For now I go with the braising method of cooking ribs; low and slow in the oven with just a little bit of liquid.
I started off following Alton’s method for ribs but have since moved to my own method. It works for now and produces juicy ribs that satisfy the craving for a little bbq rib action.
Here’s how I approach braising ribs:
Andrea’s Braised Pork Ribs
- 1 slab of ribs cut in half
- 1-1 1/2 C Dark or Pilsner Style Beer
- Foil or metal cooling racks
- Large baking dish or roasting pan
Prep your ribs using a dry rub. I prefer a good 12-24 hours for the rub to be on the ribs. Store the ribs in the fridge and pull them out at least 15 minutes before putting them in the oven.
Preheat the oven to 300 degrees.
You need to elevate the ribs in the baking dish/roasting pan. You can do this either with metal cooling racks or the rack that came with your roasting pan.
If you have neither of those, you can roll up foil lengthwise, making what looks like a foil log. Lay three to four foil logs in the baking dish/roasting pan and place the ribs on top of the foil. Click on the first picture to see an example of this.
Pour the beer in the bottom of the baking dish. Cover the ribs with more foil and poke a few holes into the foil to allow steam to escape.
Place in oven and cook covered for about 45 minutes. Remove cover, check on ribs. The should be looking almost cooked through. Cook uncovered for about 10 -15 minutes.

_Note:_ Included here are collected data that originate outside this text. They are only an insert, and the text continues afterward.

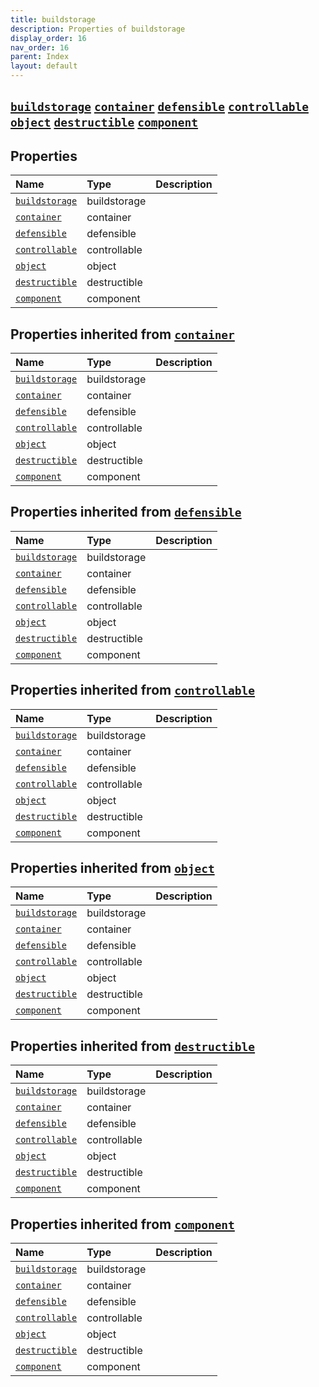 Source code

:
 ```yaml
---
title: buildstorage
description: Properties of buildstorage
display_order: 16
nav_order: 16
parent: Index
layout: default
---
```


##  [`buildstorage`](./buildstorage.html)  [`container`](./container.html)  [`defensible`](./defensible.html)  [`controllable`](./controllable.html)  [`object`](./object.html)  [`destructible`](./destructible.html)  [`component`](./component.html) 
## Properties
| Name | Type | Description |
|:-----|:-----|:------------|
| [`buildstorage`](./buildstorage.html) | buildstorage |  |
| [`container`](./container.html) | container |  |
| [`defensible`](./defensible.html) | defensible |  |
| [`controllable`](./controllable.html) | controllable |  |
| [`object`](./object.html) | object |  |
| [`destructible`](./destructible.html) | destructible |  |
| [`component`](./component.html) | component |  |
## Properties inherited from [`container`](./container.html)
| Name | Type | Description |
|:-----|:-----|:------------|
| [`buildstorage`](./buildstorage.html) | buildstorage |  |
| [`container`](./container.html) | container |  |
| [`defensible`](./defensible.html) | defensible |  |
| [`controllable`](./controllable.html) | controllable |  |
| [`object`](./object.html) | object |  |
| [`destructible`](./destructible.html) | destructible |  |
| [`component`](./component.html) | component |  |
## Properties inherited from [`defensible`](./defensible.html)
| Name | Type | Description |
|:-----|:-----|:------------|
| [`buildstorage`](./buildstorage.html) | buildstorage |  |
| [`container`](./container.html) | container |  |
| [`defensible`](./defensible.html) | defensible |  |
| [`controllable`](./controllable.html) | controllable |  |
| [`object`](./object.html) | object |  |
| [`destructible`](./destructible.html) | destructible |  |
| [`component`](./component.html) | component |  |
## Properties inherited from [`controllable`](./controllable.html)
| Name | Type | Description |
|:-----|:-----|:------------|
| [`buildstorage`](./buildstorage.html) | buildstorage |  |
| [`container`](./container.html) | container |  |
| [`defensible`](./defensible.html) | defensible |  |
| [`controllable`](./controllable.html) | controllable |  |
| [`object`](./object.html) | object |  |
| [`destructible`](./destructible.html) | destructible |  |
| [`component`](./component.html) | component |  |
## Properties inherited from [`object`](./object.html)
| Name | Type | Description |
|:-----|:-----|:------------|
| [`buildstorage`](./buildstorage.html) | buildstorage |  |
| [`container`](./container.html) | container |  |
| [`defensible`](./defensible.html) | defensible |  |
| [`controllable`](./controllable.html) | controllable |  |
| [`object`](./object.html) | object |  |
| [`destructible`](./destructible.html) | destructible |  |
| [`component`](./component.html) | component |  |
## Properties inherited from [`destructible`](./destructible.html)
| Name | Type | Description |
|:-----|:-----|:------------|
| [`buildstorage`](./buildstorage.html) | buildstorage |  |
| [`container`](./container.html) | container |  |
| [`defensible`](./defensible.html) | defensible |  |
| [`controllable`](./controllable.html) | controllable |  |
| [`object`](./object.html) | object |  |
| [`destructible`](./destructible.html) | destructible |  |
| [`component`](./component.html) | component |  |
## Properties inherited from [`component`](./component.html)
| Name | Type | Description |
|:-----|:-----|:------------|
| [`buildstorage`](./buildstorage.html) | buildstorage |  |
| [`container`](./container.html) | container |  |
| [`defensible`](./defensible.html) | defensible |  |
| [`controllable`](./controllable.html) | controllable |  |
| [`object`](./object.html) | object |  |
| [`destructible`](./destructible.html) | destructible |  |
| [`component`](./component.html) | component |  |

It really doesn’t take long for ribs to cook through. You can use a meat thermometer to double check for doneness.
Brush with your favorite bbq sauce or put some out and let everyone add it themselves!
I’ve got a great coffee and cocoa dry rub recipe that would be perfect for the ribs.
So far this method is working well and I can quickly whip up some ribs when the mood strikes.
Have fun guys, and remember, always play with your food! Enjoy!